• _Records contained in a dataset_
Segment Open

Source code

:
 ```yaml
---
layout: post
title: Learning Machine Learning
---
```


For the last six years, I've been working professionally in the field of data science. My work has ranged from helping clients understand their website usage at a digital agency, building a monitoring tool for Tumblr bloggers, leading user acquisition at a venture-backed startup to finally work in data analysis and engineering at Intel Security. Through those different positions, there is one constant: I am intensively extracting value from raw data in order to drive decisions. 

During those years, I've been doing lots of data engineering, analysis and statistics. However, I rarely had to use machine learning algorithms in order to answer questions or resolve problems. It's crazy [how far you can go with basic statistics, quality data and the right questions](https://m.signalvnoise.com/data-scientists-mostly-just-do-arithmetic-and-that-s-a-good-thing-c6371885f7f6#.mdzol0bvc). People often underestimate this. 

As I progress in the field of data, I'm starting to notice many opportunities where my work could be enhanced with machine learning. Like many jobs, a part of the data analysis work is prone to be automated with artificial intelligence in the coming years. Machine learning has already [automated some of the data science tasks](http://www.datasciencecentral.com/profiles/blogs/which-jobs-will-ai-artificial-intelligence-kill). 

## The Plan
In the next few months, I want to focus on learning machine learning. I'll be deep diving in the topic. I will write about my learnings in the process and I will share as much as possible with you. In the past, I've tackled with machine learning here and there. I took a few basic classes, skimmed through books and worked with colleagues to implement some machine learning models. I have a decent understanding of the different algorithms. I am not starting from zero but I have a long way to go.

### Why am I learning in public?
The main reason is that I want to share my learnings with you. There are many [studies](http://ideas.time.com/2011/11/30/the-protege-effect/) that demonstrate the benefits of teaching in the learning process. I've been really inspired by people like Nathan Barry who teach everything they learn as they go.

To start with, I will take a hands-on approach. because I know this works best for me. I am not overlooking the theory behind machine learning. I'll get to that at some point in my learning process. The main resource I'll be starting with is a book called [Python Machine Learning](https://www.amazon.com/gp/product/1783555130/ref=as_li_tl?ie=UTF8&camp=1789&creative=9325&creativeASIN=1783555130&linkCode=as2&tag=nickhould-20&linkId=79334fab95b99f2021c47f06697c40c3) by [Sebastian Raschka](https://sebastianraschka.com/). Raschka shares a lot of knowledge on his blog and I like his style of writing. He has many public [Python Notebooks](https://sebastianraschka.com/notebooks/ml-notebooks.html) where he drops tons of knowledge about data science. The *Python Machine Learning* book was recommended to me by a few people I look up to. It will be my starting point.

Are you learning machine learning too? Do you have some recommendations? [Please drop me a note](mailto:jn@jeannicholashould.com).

Segment Closed

• _Instructions for the task_
Would you please give the data above again, exactly as it appears?

• _Answer area_
Source code

:
 ```yaml
---
layout: post
title: Learning Machine Learning
---
```


For the last six years, I've been working professionally in the field of data science. My work has ranged from helping clients understand their website usage at a digital agency, building a monitoring tool for Tumblr bloggers, leading user acquisition at a venture-backed startup to finally work in data analysis and engineering at Intel Security. Through those different positions, there is one constant: I am intensively extracting value from raw data in order to drive decisions. 

During those years, I've been doing lots of data engineering, analysis and statistics. However, I rarely had to use machine learning algorithms in order to answer questions or resolve problems. It's crazy [how far you can go with basic statistics, quality data and the right questions](https://m.signalvnoise.com/data-scientists-mostly-just-do-arithmetic-and-that-s-a-good-thing-c6371885f7f6#.mdzol0bvc). People often underestimate this. 

As I progress in the field of data, I'm starting to notice many opportunities where my work could be enhanced with machine learning. Like many jobs, a part of the data analysis work is prone to be automated with artificial intelligence in the coming years. Machine learning has already [automated some of the data science tasks](http://www.datasciencecentral.com/profiles/blogs/which-jobs-will-ai-artificial-intelligence-kill). 

## The Plan
In the next few months, I want to focus on learning machine learning. I'll be deep diving in the topic. I will write about my learnings in the process and I will share as much as possible with you. In the past, I've tackled with machine learning here and there. I took a few basic classes, skimmed through books and worked with colleagues to implement some machine learning models. I have a decent understanding of the different algorithms. I am not starting from zero but I have a long way to go.

### Why am I learning in public?
The main reason is that I want to share my learnings with you. There are many [studies](http://ideas.time.com/2011/11/30/the-protege-effect/) that demonstrate the benefits of teaching in the learning process. I've been really inspired by people like Nathan Barry who teach everything they learn as they go.

To start with, I will take a hands-on approach. because I know this works best for me. I am not overlooking the theory behind machine learning. I'll get to that at some point in my learning process. The main resource I'll be starting with is a book called [Python Machine Learning](https://www.amazon.com/gp/product/1783555130/ref=as_li_tl?ie=UTF8&camp=1789&creative=9325&creativeASIN=1783555130&linkCode=as2&tag=nickhould-20&linkId=79334fab95b99f2021c47f06697c40c3) by [Sebastian Raschka](https://sebastianraschka.com/). Raschka shares a lot of knowledge on his blog and I like his style of writing. He has many public [Python Notebooks](https://sebastianraschka.com/notebooks/ml-notebooks.html) where he drops tons of knowledge about data science. The *Python Machine Learning* book was recommended to me by a few people I look up to. It will be my starting point.

Are you learning machine learning too? Do you have some recommendations? [Please drop me a note](mailto:jn@jeannicholashould.com).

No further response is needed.